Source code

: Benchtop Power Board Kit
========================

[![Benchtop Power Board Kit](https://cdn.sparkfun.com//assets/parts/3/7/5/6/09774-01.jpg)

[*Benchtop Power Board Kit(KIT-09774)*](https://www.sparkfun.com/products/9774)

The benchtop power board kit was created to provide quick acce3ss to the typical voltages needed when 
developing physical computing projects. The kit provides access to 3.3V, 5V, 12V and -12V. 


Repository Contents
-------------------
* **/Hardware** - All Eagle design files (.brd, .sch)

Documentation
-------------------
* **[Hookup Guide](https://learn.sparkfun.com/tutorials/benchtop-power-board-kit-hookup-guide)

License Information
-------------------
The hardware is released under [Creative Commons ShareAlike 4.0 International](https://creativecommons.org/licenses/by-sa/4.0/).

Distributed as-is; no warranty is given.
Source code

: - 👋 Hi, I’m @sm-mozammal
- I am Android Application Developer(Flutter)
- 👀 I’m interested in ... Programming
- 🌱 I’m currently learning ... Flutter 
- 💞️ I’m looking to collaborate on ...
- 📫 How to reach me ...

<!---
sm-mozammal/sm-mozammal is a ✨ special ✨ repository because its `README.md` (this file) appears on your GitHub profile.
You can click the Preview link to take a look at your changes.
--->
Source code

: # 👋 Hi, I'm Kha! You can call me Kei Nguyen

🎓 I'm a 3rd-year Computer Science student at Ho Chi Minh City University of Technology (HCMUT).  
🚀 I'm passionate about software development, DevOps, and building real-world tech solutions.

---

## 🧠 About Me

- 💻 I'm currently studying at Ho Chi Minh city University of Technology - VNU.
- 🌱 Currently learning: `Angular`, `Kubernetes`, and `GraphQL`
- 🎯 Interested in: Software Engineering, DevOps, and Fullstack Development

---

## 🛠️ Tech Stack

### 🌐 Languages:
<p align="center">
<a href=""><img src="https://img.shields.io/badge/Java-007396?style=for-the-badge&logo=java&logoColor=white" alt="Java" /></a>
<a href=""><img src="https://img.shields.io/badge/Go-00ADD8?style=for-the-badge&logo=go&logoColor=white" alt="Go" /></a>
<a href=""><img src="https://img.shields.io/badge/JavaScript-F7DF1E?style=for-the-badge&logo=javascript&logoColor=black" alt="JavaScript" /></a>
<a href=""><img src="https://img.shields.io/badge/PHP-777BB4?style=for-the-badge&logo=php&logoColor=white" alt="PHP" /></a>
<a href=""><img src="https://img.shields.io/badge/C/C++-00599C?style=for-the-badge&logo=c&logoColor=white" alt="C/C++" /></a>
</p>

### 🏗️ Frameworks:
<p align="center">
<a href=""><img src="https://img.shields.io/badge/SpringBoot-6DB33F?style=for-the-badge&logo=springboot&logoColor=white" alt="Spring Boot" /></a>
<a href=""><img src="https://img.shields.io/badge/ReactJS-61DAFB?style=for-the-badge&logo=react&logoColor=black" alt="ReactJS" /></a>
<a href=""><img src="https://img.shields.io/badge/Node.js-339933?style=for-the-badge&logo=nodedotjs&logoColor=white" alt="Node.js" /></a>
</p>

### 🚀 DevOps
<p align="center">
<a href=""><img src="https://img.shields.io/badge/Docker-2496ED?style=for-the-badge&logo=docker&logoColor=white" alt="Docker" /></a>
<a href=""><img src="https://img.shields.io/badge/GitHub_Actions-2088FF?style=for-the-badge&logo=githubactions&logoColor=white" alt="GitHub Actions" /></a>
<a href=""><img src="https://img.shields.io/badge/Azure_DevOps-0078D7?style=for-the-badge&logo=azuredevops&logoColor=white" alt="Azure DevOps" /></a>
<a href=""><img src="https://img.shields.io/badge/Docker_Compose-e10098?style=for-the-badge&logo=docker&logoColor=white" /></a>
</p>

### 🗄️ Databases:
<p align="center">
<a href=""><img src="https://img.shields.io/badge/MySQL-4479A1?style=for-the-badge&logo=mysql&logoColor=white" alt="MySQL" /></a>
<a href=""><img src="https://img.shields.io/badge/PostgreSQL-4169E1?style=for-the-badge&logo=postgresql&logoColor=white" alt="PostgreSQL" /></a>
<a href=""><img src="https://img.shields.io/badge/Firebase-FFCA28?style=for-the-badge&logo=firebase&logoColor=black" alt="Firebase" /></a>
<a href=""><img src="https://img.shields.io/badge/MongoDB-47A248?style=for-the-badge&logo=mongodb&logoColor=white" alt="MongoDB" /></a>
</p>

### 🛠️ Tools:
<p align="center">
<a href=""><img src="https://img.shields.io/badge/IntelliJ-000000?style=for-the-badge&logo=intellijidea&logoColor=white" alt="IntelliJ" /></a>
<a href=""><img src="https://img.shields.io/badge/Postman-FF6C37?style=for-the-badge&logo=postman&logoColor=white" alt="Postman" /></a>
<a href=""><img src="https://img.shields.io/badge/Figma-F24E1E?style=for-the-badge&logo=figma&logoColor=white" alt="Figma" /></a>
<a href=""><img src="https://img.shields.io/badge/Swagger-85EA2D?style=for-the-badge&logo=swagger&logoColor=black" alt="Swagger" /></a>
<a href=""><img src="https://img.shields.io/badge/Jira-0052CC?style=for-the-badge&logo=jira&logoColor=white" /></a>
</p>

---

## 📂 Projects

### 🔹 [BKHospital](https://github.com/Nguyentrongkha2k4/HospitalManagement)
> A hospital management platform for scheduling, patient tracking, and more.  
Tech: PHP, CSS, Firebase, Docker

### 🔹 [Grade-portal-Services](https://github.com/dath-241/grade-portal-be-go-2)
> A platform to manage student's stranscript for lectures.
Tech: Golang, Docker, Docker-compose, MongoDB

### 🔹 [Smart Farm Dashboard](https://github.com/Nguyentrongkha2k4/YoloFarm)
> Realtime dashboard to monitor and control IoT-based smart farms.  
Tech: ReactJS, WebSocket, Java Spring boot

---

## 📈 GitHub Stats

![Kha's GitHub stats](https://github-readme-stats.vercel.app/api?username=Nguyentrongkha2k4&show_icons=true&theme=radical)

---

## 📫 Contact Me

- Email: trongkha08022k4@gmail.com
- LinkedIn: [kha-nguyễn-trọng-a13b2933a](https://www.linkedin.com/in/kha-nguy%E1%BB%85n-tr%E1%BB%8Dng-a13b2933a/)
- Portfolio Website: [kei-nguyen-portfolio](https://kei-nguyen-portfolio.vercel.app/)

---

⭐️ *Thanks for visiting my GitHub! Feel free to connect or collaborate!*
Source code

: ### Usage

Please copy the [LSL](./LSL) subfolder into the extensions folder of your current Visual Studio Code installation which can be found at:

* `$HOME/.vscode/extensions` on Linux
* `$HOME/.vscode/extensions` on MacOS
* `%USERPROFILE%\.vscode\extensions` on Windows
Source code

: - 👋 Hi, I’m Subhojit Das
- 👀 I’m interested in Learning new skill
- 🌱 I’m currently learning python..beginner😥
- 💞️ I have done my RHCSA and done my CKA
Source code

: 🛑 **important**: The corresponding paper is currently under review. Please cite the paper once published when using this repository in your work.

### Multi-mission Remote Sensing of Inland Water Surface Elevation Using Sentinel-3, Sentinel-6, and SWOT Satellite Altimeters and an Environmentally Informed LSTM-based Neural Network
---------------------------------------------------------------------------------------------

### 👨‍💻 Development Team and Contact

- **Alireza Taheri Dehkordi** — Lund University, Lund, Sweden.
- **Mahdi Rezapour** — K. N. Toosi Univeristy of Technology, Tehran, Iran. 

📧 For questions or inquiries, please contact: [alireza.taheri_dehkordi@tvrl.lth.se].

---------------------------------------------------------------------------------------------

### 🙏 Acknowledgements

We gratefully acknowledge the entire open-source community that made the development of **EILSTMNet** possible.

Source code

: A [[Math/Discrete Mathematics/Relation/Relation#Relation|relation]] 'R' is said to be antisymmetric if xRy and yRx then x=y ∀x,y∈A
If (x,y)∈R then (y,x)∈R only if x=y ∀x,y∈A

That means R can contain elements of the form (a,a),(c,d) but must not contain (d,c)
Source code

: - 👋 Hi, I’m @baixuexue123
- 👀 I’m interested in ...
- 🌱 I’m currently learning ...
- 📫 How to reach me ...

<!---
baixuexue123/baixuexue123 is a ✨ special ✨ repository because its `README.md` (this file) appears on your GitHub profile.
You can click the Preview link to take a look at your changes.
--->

◆ ◆ ◆

• _What the exercise asks_: Show each line of the material that includes the string "Flutter" by copying it.

• _Exercise response_:
- I am Android Application Developer(Flutter)
- 🌱 I’m currently learning ... Flutter 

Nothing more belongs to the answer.